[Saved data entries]
==================================================

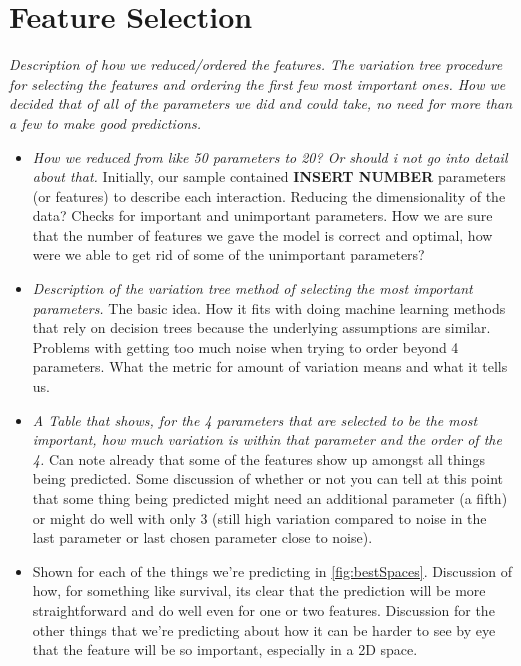 \documentclass[fleqn,usenatbib]{mnras}
\begin{document}
\section{Feature Selection}
\label{sec:feature selection} %
\textit{Description of how we reduced/ordered the features. The variation tree procedure for selecting the features and ordering the first few most important ones. How we decided that of all of the parameters we did and could take, no need for more than a few to make good predictions.}
\begin{itemize}
    \item \textit{How we reduced from like 50 parameters to 20? Or should i not go into detail about that.} Initially, our sample contained \textbf{INSERT NUMBER} parameters (or features) to describe each interaction. Reducing the dimensionality of the data? Checks for important and unimportant parameters. How we are sure that the number of features we gave the model is correct and optimal, how were we able to get rid of some of the unimportant parameters?
    \item \textit{Description of the variation tree method of selecting the most important parameters.} The basic idea. How it fits with doing machine learning methods that rely on decision trees because the underlying assumptions are similar. Problems with getting too much noise when trying to order beyond 4 parameters. What the metric for amount of variation means and what it tells us.
    \item \textit{A Table that shows, for the 4 parameters that are selected to be the most important, how much variation is within that parameter and the order of the 4.} Can note already that some of the features show up amongst all things being predicted. Some discussion of whether or not you can tell at this point that some thing being predicted might need an additional parameter (a fifth) or might do well with only 3 (still high variation compared to noise in the last parameter or last chosen parameter close to noise).
    \item {} Shown for each of the things we're predicting in \ref{fig:bestSpaces}. Discussion of how, for something like survival, its clear that the prediction will be more straightforward and do well even for one or two features. Discussion for the other things that we're predicting about how it can be harder to see by eye that the feature will be so important, especially in a 2D space.
\end{itemize}
\end{document}
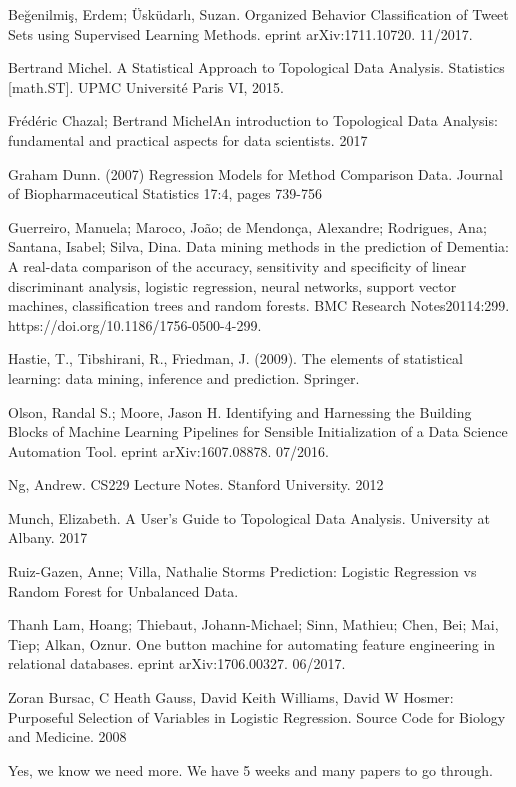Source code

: \documentclass{llncs}
\begin{document}
\newpage
\begin{thebibliography}{9}

Beğenilmiş, Erdem; Üsküdarlı, Suzan.  Organized Behavior Classification of Tweet Sets using Supervised Learning Methods. eprint arXiv:1711.10720. 11/2017.

Bertrand Michel. A Statistical Approach to Topological Data Analysis. Statistics [math.ST]. UPMC Université Paris VI, 2015.

Frédéric Chazal; Bertrand MichelAn introduction to Topological Data Analysis: fundamental and practical aspects for data scientists. 2017

Graham Dunn. (2007) Regression Models for Method Comparison Data. Journal of Biopharmaceutical Statistics 17:4, pages 739-756

Guerreiro, Manuela; Maroco, João; de Mendonça, Alexandre; Rodrigues, Ana; Santana, Isabel; Silva, Dina. Data mining methods in the prediction of Dementia: A real-data comparison of the accuracy, sensitivity and specificity of linear discriminant analysis, logistic regression, neural networks, support vector machines, classification trees and random forests. BMC Research Notes20114:299. https://doi.org/10.1186/1756-0500-4-299.

Hastie, T., Tibshirani, R., Friedman, J. (2009). The elements of statistical learning: data mining, inference and prediction. Springer. 

Olson, Randal S.; Moore, Jason H.  Identifying and Harnessing the Building Blocks of Machine Learning Pipelines for Sensible Initialization of a Data Science Automation Tool. eprint arXiv:1607.08878. 07/2016. 

Ng, Andrew. CS229 Lecture Notes. Stanford University. 2012

Munch, Elizabeth. A User’s Guide to Topological Data Analysis. University at Albany. 2017

Ruiz-Gazen, Anne; Villa, Nathalie Storms Prediction: Logistic Regression vs Random Forest for Unbalanced Data.

Thanh Lam, Hoang; Thiebaut, Johann-Michael; Sinn, Mathieu; Chen, Bei; Mai, Tiep; Alkan, Oznur.  One button machine for automating feature engineering in relational databases. eprint arXiv:1706.00327. 06/2017.

Zoran Bursac, C Heath Gauss, David Keith Williams, David W Hosmer: Purposeful Selection of Variables in Logistic Regression. Source Code for Biology and Medicine. 2008

\end{thebibliography}

Yes, we know we need more.  We have 5 weeks and many papers to go through.
\end{document}
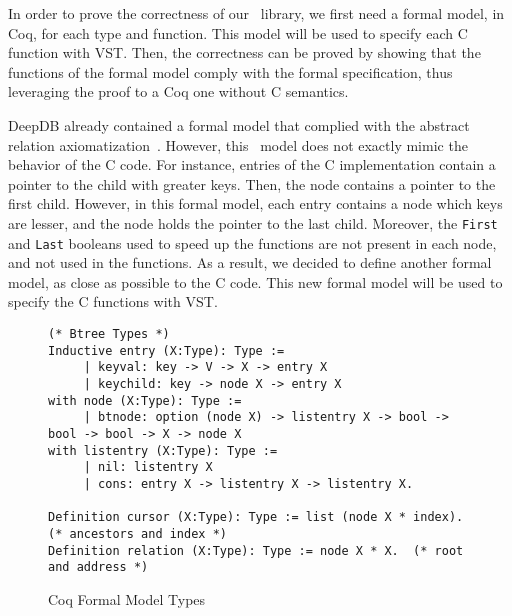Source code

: In order to prove the correctness of our \btrees\ library, we first need a formal model, in Coq, for each type and function.
This model will be used to specify each C function with VST.
Then, the correctness can be proved by showing that the functions of the formal model comply with the formal specification, thus leveraging the proof to a Coq one without C semantics.

DeepDB already contained a formal model that complied with the abstract relation axiomatization~\cite{brian}.
However, this \btree\ model does not exactly mimic the behavior of the C code.
For instance, entries of the C implementation contain a pointer to the child with greater keys.
Then, the node contains a pointer to the first child.
However, in this formal model, each entry contains a node which keys are lesser, and the node holds the pointer to the last child.
Moreover, the \texttt{First} and \texttt{Last} booleans used to speed up the functions are not present in each node, and not used in the functions.
As a result, we decided to define another formal model, as close as possible to the C code.
This new formal model will be used to specify the C functions with VST.


\begin{figure}
\begin{lstlisting}[language=Coq]
(* Btree Types *)
Inductive entry (X:Type): Type :=
     | keyval: key -> V -> X -> entry X
     | keychild: key -> node X -> entry X
with node (X:Type): Type :=
     | btnode: option (node X) -> listentry X -> bool -> bool -> bool -> X -> node X
with listentry (X:Type): Type :=
     | nil: listentry X
     | cons: entry X -> listentry X -> listentry X.

Definition cursor (X:Type): Type := list (node X * index). (* ancestors and index *)
Definition relation (X:Type): Type := node X * X.  (* root and address *)
\end{lstlisting}
\label{coqtypes}
\caption{Coq Formal Model Types}
\end{figure}

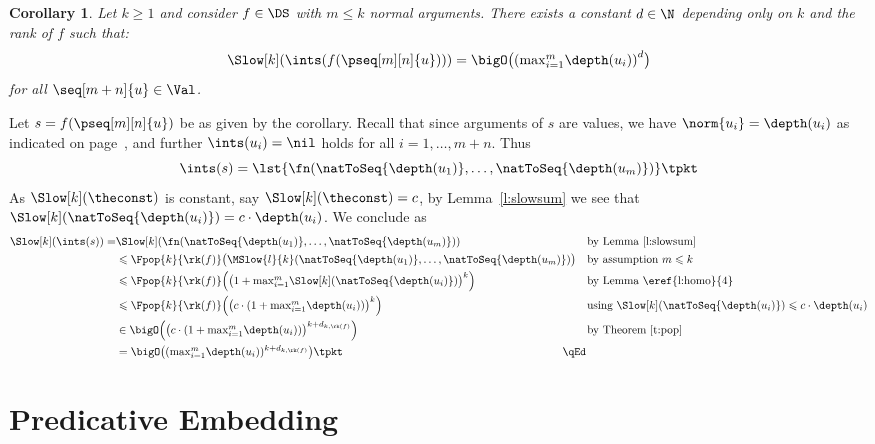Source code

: \documentclass{LMCS}
\newtheorem{corollary}[thm]{Corollary}
\begin{document}
\begin{corollary}\label{c:pop}
  Let $k \geqslant 1$ and consider 
  $f \in \DS$ with $m \leqslant k$ normal arguments.
There exists a constant $d \in \N$ depending only on $k$ and 
  the rank of $f$ such that:
  $$\Slow[k](\ints(f(\pseq[m][n]{u}))) = \bigO\bigl({(\textstyle{\max}_{i=1}^m \depth(u_i))}^{d}\bigr)$$
  for all $\seq[m+n]{u} \in \Val$.
\end{corollary}
\proof
  Let $s = f(\pseq[m][n]{u})$ be as given by the corollary. 
  Recall that since arguments of $s$ are values, we have $\norm{u_i} = \depth(u_i)$ as indicated on page~\pageref{d:normonval}, 
  and further $\ints(u_i) = \nil$ holds for all $i = 1,\dots,m+n$.
  Thus
  \begin{equation*}
    \ints(s) = \lst{\fn(\natToSeq{\depth(u_1)}, \dots, \natToSeq{\depth(u_m)})} \tpkt
  \end{equation*}
As $\Slow[k](\theconst)$ is constant, say $\Slow[k](\theconst) = c$, by Lemma~\ref{l:slowsum} we see that
  $\Slow[k](\natToSeq{\depth(u_i)}) = c \cdot \depth(u_i)$. 
We conclude as
  \begin{align*}
    \Slow[k](\ints(s)) =
    & \Slow[k](\fn(\natToSeq{\depth(u_1)}, \dots, \natToSeq{\depth(u_m)})) 
    && \text{by Lemma~\ref{l:slowsum}} 
    \\
    & \leqslant \Fpop{k}{\rk(f)}\bigl(\MSlow{l}{k}(\natToSeq{\depth(u_1)}, \dots, \natToSeq{\depth(u_m)})\bigr) 
    && \text{by assumption $m \leqslant k$}
    \\
    & \leqslant \Fpop{k}{\rk(f)}\Bigl({\bigl(1+ \textstyle{\max}_{i=1}^m \Slow[k](\natToSeq{\depth(u_i)})\bigr)}^k\Bigr) 
    && \text{by Lemma~\eref{l:homo}{4}} 
    \\
    & \leqslant \Fpop{k}{\rk(f)}\Bigl({\bigl(c \cdot (1 + \textstyle{\max}_{i=1}^m \depth(u_i))\bigr)}^k\Bigr)
    && \text{using $\Slow[k](\natToSeq{\depth(u_i)}) \leqslant c \cdot \depth(u_i)$}
    \\
    & \in \bigO\Bigl({\bigl(c \cdot (1 + \textstyle{\max}_{i=1}^m \depth(u_i))\bigr)}^{k+{d_{k,\rk(f)}}}\Bigr)
    && \text{by Theorem~\ref{t:pop}} 
    \\
    & = \bigO\bigl(({\textstyle{\max}_{i=1}^m \depth(u_i)})^{k+d_{k,\rk(f)}}\bigr) \tpkt
    \rlap{\hbox to 217 pt{\hfill\qEd}}
  \end{align*}



\section{Predicative Embedding}\label{s:embed}
\end{document}
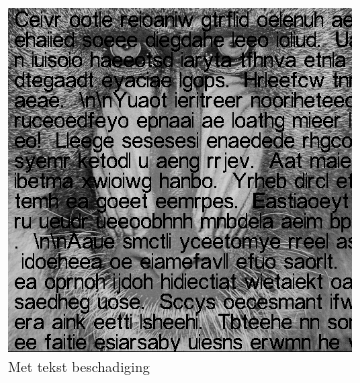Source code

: 





















\FloatBarrier

\begin{figure}
    \centering
    \begin{subfigure}[b]{0.45\textwidth}
        \includegraphics[width=\textwidth]{../src/inpainting/baboon_broke}
        \caption{Met tekst beschadiging}
        \label{fig:tiger}
    \end{subfigure}
    ~ %
    \begin{subfigure}[b]{0.45\textwidth}

\end{subfigure}
\end{figure}
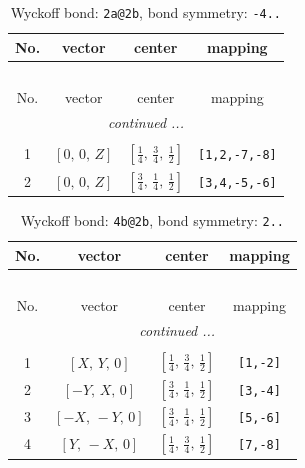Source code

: \documentclass[fleqn,8pt]{jsarticle}
\begin{document}
\begin{longtable}{cccc}
\caption{Wyckoff bond: {\tt 2a@2b}, bond symmetry: {\tt -4..}}
 \\
 \hline \hline
No. & vector & center & mapping \\ \hline \endfirsthead

\multicolumn{3}{l}{\tablename\ \thetable{}} \\
 \hline \hline
No. & vector & center & mapping \\ \hline \endhead

 \hline \hline
\multicolumn{3}{r}{\footnotesize\it continued ...} \\ \endfoot

 \hline \hline
\multicolumn{3}{r}{} \\ \endlastfoot

1 & $\left[ 0,\, 0,\, Z \right]$ & $\left[ \frac{1}{4},\, \frac{3}{4},\, \frac{1}{2} \right]$ & {\tt [1,2,-7,-8]} \\ \hline
2 & $\left[ 0,\, 0,\, Z \right]$ & $\left[ \frac{3}{4},\, \frac{1}{4},\, \frac{1}{2} \right]$ & {\tt [3,4,-5,-6]} \\
\end{longtable}
\renewcommand{\arraystretch}{1.2}
\begin{longtable}{cccc}
\caption{Wyckoff bond: {\tt 4b@2b}, bond symmetry: {\tt 2..}}
 \\
 \hline \hline
No. & vector & center & mapping \\ \hline \endfirsthead

\multicolumn{3}{l}{\tablename\ \thetable{}} \\
 \hline \hline
No. & vector & center & mapping \\ \hline \endhead

 \hline \hline
\multicolumn{3}{r}{\footnotesize\it continued ...} \\ \endfoot

 \hline \hline
\multicolumn{3}{r}{} \\ \endlastfoot

1 & $\left[ X,\, Y,\, 0 \right]$ & $\left[ \frac{1}{4},\, \frac{3}{4},\, \frac{1}{2} \right]$ & {\tt [1,-2]} \\ \hline
2 & $\left[ - Y,\, X,\, 0 \right]$ & $\left[ \frac{3}{4},\, \frac{1}{4},\, \frac{1}{2} \right]$ & {\tt [3,-4]} \\ \hline
3 & $\left[ - X,\, - Y,\, 0 \right]$ & $\left[ \frac{3}{4},\, \frac{1}{4},\, \frac{1}{2} \right]$ & {\tt [5,-6]} \\ \hline
4 & $\left[ Y,\, - X,\, 0 \right]$ & $\left[ \frac{1}{4},\, \frac{3}{4},\, \frac{1}{2} \right]$ & {\tt [7,-8]} \\
\end{longtable}
\end{document}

==================================================

Exercise aim >> Although the records above contain pictures, the copy should not; retype exactly the lines from the one containing "Olson, Randal S.;" through the one containing "in the functions.".

Reply to the exercise >>
Olson, Randal S.; Moore, Jason H.  Identifying and Harnessing the Building Blocks of Machine Learning Pipelines for Sensible Initialization of a Data Science Automation Tool. eprint arXiv:1607.08878. 07/2016. 

Ng, Andrew. CS229 Lecture Notes. Stanford University. 2012

Munch, Elizabeth. A User’s Guide to Topological Data Analysis. University at Albany. 2017

Ruiz-Gazen, Anne; Villa, Nathalie Storms Prediction: Logistic Regression vs Random Forest for Unbalanced Data.

Thanh Lam, Hoang; Thiebaut, Johann-Michael; Sinn, Mathieu; Chen, Bei; Mai, Tiep; Alkan, Oznur.  One button machine for automating feature engineering in relational databases. eprint arXiv:1706.00327. 06/2017.

Zoran Bursac, C Heath Gauss, David Keith Williams, David W Hosmer: Purposeful Selection of Variables in Logistic Regression. Source Code for Biology and Medicine. 2008

\end{thebibliography}

Yes, we know we need more.  We have 5 weeks and many papers to go through.
\end{document}
Source code

: In order to prove the correctness of our \btrees\ library, we first need a formal model, in Coq, for each type and function.
This model will be used to specify each C function with VST.
Then, the correctness can be proved by showing that the functions of the formal model comply with the formal specification, thus leveraging the proof to a Coq one without C semantics.

DeepDB already contained a formal model that complied with the abstract relation axiomatization~\cite{brian}.
However, this \btree\ model does not exactly mimic the behavior of the C code.
For instance, entries of the C implementation contain a pointer to the child with greater keys.
Then, the node contains a pointer to the first child.
However, in this formal model, each entry contains a node which keys are lesser, and the node holds the pointer to the last child.
Moreover, the \texttt{First} and \texttt{Last} booleans used to speed up the functions are not present in each node, and not used in the functions.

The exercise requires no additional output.